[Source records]

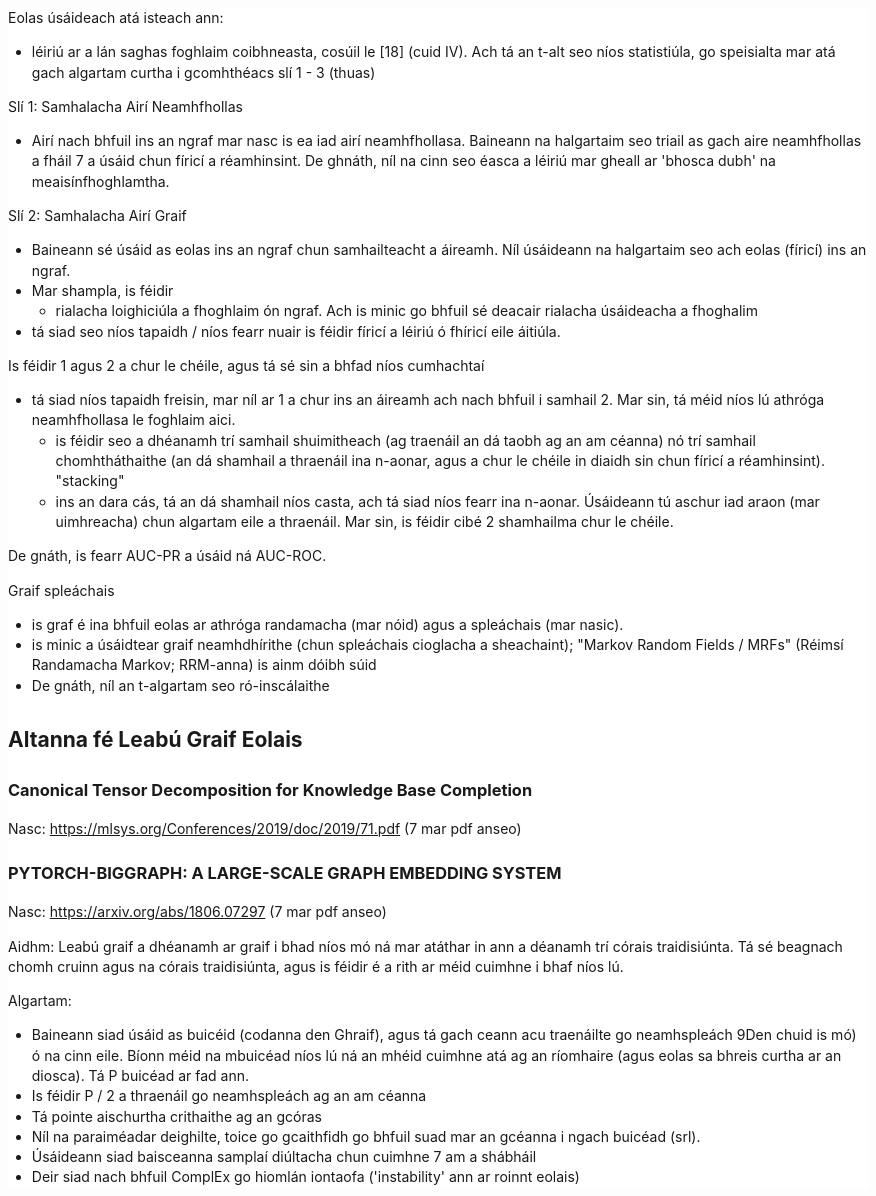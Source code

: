 Eolas úsáideach atá isteach ann:
- léiriú ar a lán saghas foghlaim coibhneasta, cosúil le [18] (cuid IV). Ach tá an t-alt seo níos statistiúla, go speisialta mar atá gach algartam curtha i gcomhthéacs slí 1 - 3 (thuas)

Slí 1: Samhalacha Airí Neamhfhollas
- Airí nach bhfuil ins an ngraf mar nasc is ea iad airí neamhfhollasa. Baineann na halgartaim seo triail as gach aire neamhfhollas  a fháil 7 a úsáid chun fíricí a réamhinsint. De ghnáth, níl na cinn seo éasca a léiriú mar gheall ar 'bhosca dubh' na meaisínfhoghlamtha.

Slí 2: Samhalacha Airí Graif
- Baineann sé úsáid as eolas ins an ngraf chun samhailteacht a áireamh. Níl úsáideann na halgartaim seo ach eolas (fíricí) ins an ngraf.
- Mar shampla, is féidir
    - rialacha loighiciúla a fhoghlaim ón ngraf. Ach is minic go bhfuil sé deacair rialacha úsáideacha a fhoghalim
- tá siad seo níos tapaidh / níos fearr nuair is féidir fíricí a léiriú ó fhíricí eile áitiúla.

Is féidir 1 agus 2 a chur le chéile, agus tá sé sin a bhfad níos cumhachtaí
- tá siad níos tapaidh freisin, mar níl ar 1 a chur ins an áireamh ach nach bhfuil i samhail 2. Mar sin, tá méid níos lú athróga neamhfhollasa le foghlaim aici.
    - is féidir seo a dhéanamh trí samhail shuimitheach (ag traenáil an dá taobh ag an am céanna) nó trí samhail chomhtháthaithe (an dá shamhail a thraenáil ina n-aonar, agus a chur le chéile in diaidh sin chun fíricí a réamhinsint). "stacking"
    - ins an dara cás, tá an dá shamhail níos casta, ach tá siad níos fearr ina n-aonar. Úsáideann tú aschur iad araon (mar uimhreacha) chun algartam eile a thraenáil. Mar sin, is féidir cibé 2 shamhailma chur le chéile.

De gnáth, is fearr AUC-PR a úsáid ná AUC-ROC.

Graif spleáchais
- is graf é ina bhfuil eolas ar athróga randamacha (mar nóid) agus a spleáchais (mar nasic).
- is minic a úsáidtear graif neamhdhírithe (chun spleáchais cioglacha a sheachaint); "Markov Random Fields / MRFs" (Réimsí Randamacha Markov; RRM-anna) is ainm dóibh súid
- De gnáth, níl an t-algartam seo ró-inscálaithe


## Altanna fé Leabú Graif Eolais

### Canonical Tensor Decomposition for Knowledge Base Completion
Nasc: https://mlsys.org/Conferences/2019/doc/2019/71.pdf (7 mar pdf anseo)


### PYTORCH-BIGGRAPH: A LARGE-SCALE GRAPH EMBEDDING SYSTEM
Nasc: https://arxiv.org/abs/1806.07297 (7 mar pdf anseo)

Aidhm: Leabú graif a dhéanamh ar graif i bhad níos mó ná mar atáthar in ann a déanamh trí córais traidisiúnta. Tá sé beagnach chomh cruinn agus na córais traidisiúnta, agus is féidir é a rith ar méid cuimhne i bhaf níos lú.

Algartam:
- Baineann siad úsáid as buicéid (codanna den Ghraif), agus tá gach ceann acu traenáilte go neamhspleách 9Den chuid is mó) ó na cinn eile. Bíonn méid na mbuicéad níos lú ná an mhéid cuimhne atá ag an ríomhaire (agus eolas sa bhreis curtha ar an diosca). Tá P buicéad ar fad ann.
- Is féidir P / 2 a thraenáil go neamhspleách ag an am céanna
- Tá pointe aischurtha crithaithe ag an gcóras
- Níl na paraiméadar deighilte, toice go gcaithfidh go bhfuil suad mar an gcéanna i ngach buicéad (srl).
- Úsáideann siad baisceanna samplaí diúltacha chun cuimhne 7 am a shábháil
- Deir siad nach bhfuil ComplEx go hiomlán iontaofa ('instability' ann ar roinnt eolais)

> EXERCISE PROMPT
Each of the lines from the one holding "- Is féidir P" through the final line of the entries is to be set down exactly, and no others.

> TASK RESPONSE
- Is féidir P / 2 a thraenáil go neamhspleách ag an am céanna
- Tá pointe aischurtha crithaithe ag an gcóras
- Níl na paraiméadar deighilte, toice go gcaithfidh go bhfuil suad mar an gcéanna i ngach buicéad (srl).
- Úsáideann siad baisceanna samplaí diúltacha chun cuimhne 7 am a shábháil
- Deir siad nach bhfuil ComplEx go hiomlán iontaofa ('instability' ann ar roinnt eolais)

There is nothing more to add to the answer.